La sua formazione iniziale come professore di disegno e restauro all'Università di Firenze permise che in breve tempo si assumessero le conoscenze di base di quella parte di patrimonio architettonico albanese che rappresentava in sé degli elementi razionali, lasciando da parte lo stile orientale del patrimonio ottomano nel paese. Bosio si accorse dell'impatto visivo che “la torre” della gente di montagna rappresentava nei secoli. Nella sua architettura utilizzò con successo un elemento di tale rappresentazione per l'Albania. In questo spirito, in collaborazione con P. N. Berardi costruì il Padiglione Albanese nella fiera del Levante di Bari, concependo un oggetto nella forma di un parallelepipedo compatto. Mediante l'utilizzo della pietra, in questo padiglione si evidenziò la qualità fortificante della “torre albanese”, però trattato da punto di vista moderna.
Con uno splendido stile architettonico, ma dalle dimensioni monumentali, Bosio, nell’anno 1939, cominciò a progettare anche il Palazzo del Fascio (oggi “corpus” dell'Università di Tirana). Questo edificio è totalmente differente non solo dal Palazzo con le colline, ma anche dall'Accademia delle Belle Arti (come oggi vengono chiamate), come dice lo studioso Shkreli, nonché dal Palazzo del Governo, e di più dal Palazzo delle Brigate.
Nei suoi ultimi lavori in Albania, Bosio si stava dirigendo sempre di più verso uno schema di astrazione pura, che era abbastanza raro anche nell'architettura italiana del tempo. Egli deviò solo con il progetto del Palazzo del Fascio e il corpus dell'Università, perché soltanto con quello stile riuscì a prendere sia la licenza che una libertà estrema per i progetti delle sue opere - con o senza la collaborazione - includendo qui sia lo Stadio, oggi chiamato, come già detto “Qemal Stafa”, che l'albergo “Dajti”. Bosio ha mantenuto il rapporto tra tradizione e modernità.
Questo è il motivo per cui Bosio, nella progettazione del Piano Urbanistico di Tirana, ha preservato completamente la struttura della vecchia città, "per non perdere le tracce della città musulmana". Dunque la nuova Tirana, anche se si fosse progettata con uno stile occidentale, avrebbe dovuto mantenere nella sua interezza il suo carattere delicato della “città-giardino” che per ragioni storico-sociale, per fortuna, Tirana aveva.
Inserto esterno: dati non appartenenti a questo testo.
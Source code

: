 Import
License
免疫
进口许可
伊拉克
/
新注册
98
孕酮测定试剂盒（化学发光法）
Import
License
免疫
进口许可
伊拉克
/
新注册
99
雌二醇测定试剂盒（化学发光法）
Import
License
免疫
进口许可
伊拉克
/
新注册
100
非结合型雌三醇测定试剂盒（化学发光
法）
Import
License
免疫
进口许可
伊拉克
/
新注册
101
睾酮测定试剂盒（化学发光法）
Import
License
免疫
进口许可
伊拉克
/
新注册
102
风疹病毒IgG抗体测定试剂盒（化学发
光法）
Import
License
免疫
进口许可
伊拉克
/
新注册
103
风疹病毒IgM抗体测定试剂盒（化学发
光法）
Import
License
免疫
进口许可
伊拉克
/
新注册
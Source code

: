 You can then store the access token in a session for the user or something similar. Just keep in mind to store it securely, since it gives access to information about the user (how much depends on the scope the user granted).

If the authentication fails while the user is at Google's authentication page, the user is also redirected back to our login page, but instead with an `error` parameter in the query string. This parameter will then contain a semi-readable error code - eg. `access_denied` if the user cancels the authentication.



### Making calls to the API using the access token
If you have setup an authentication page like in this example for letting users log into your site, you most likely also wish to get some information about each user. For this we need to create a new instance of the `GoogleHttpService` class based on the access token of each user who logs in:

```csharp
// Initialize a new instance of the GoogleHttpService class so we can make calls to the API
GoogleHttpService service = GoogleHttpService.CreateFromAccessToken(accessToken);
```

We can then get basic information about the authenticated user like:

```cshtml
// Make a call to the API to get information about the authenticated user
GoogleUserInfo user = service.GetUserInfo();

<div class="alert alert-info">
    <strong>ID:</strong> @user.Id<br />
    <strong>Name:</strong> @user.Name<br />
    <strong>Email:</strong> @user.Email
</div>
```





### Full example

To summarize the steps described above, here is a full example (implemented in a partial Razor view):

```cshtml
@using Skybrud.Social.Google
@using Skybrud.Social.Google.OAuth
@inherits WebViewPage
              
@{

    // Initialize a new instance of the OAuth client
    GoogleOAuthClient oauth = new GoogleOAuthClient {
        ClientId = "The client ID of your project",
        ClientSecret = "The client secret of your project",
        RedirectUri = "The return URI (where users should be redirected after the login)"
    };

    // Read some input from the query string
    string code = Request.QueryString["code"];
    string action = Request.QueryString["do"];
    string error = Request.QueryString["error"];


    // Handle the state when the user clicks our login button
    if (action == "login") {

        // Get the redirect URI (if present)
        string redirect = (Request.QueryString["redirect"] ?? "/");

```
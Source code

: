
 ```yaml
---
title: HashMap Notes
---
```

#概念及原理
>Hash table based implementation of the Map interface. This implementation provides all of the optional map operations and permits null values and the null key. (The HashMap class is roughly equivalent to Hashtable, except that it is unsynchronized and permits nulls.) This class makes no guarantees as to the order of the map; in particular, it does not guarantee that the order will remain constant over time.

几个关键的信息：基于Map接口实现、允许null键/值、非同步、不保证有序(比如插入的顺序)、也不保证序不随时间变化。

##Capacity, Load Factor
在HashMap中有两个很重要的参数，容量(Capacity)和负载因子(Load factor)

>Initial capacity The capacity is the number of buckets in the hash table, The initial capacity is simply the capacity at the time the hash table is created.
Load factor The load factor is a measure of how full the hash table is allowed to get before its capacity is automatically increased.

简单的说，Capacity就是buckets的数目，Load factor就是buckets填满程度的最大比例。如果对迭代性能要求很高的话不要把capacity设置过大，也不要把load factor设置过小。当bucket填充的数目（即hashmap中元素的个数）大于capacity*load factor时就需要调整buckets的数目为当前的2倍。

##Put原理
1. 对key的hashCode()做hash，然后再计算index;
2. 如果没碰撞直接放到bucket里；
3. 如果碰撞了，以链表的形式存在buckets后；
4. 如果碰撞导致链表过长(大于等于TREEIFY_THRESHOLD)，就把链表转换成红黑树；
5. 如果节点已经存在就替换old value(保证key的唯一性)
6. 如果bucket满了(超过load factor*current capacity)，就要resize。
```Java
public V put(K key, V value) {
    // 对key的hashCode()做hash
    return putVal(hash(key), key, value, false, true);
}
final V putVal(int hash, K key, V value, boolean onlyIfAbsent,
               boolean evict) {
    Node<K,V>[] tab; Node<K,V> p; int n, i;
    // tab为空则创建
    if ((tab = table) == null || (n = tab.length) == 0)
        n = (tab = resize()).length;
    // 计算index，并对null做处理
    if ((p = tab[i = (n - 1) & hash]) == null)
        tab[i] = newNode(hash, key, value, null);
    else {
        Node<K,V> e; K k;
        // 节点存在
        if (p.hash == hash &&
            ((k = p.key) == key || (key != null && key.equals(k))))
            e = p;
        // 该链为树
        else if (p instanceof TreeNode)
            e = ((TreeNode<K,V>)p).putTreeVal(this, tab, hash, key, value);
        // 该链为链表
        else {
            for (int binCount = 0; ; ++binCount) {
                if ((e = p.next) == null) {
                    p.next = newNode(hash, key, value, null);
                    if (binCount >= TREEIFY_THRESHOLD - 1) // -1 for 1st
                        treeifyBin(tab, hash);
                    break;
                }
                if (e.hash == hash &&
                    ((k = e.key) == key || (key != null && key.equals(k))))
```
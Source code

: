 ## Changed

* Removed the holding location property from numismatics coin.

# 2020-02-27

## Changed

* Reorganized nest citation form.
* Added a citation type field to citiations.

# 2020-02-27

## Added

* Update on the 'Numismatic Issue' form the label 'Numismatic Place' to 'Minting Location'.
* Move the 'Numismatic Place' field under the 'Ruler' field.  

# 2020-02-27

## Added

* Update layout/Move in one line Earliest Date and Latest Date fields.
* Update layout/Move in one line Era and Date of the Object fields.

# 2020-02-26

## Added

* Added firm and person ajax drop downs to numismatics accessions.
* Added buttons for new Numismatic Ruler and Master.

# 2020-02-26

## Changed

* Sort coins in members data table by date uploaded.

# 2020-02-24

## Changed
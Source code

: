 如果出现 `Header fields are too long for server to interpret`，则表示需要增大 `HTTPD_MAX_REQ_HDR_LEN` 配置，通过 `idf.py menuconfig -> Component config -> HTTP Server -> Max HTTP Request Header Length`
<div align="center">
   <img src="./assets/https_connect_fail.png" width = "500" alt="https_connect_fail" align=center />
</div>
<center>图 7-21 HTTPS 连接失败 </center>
Questo rispetto di Bosio per la tradizione locale anche in urbanistica, come primo architetto di Albania negli anni'30 del secolo passato, non faceva tanto parte di lui. Il rispetto per la tradizione, senza tradire gli ideali del razionalismo e della funzionalità in urbanizzazione, si forzò in Albania. Oltre Tirana, lui cominciò, senza perdere tempo, il lavoro per i piani urbanistici delle città di Shkodër, Milot, Durrës, Elbasan, Korçë, Berat, Vlorë e Sarandë, concentrandosi di più su quelle di Vlora ed Elbasan.
Sfortunatamente questi progetti, spesso troppo dettagliati, non solo non furono attuati, ma si dimenticarono apposta. Il soprannome assurdo di “architettura fascista” penalizzò non solo gli edifici già costruiti, ma anche le idee rivoluzionarie di Bosio sull'urbanizzazione, tanto che all’Università fu censurato il loro studio.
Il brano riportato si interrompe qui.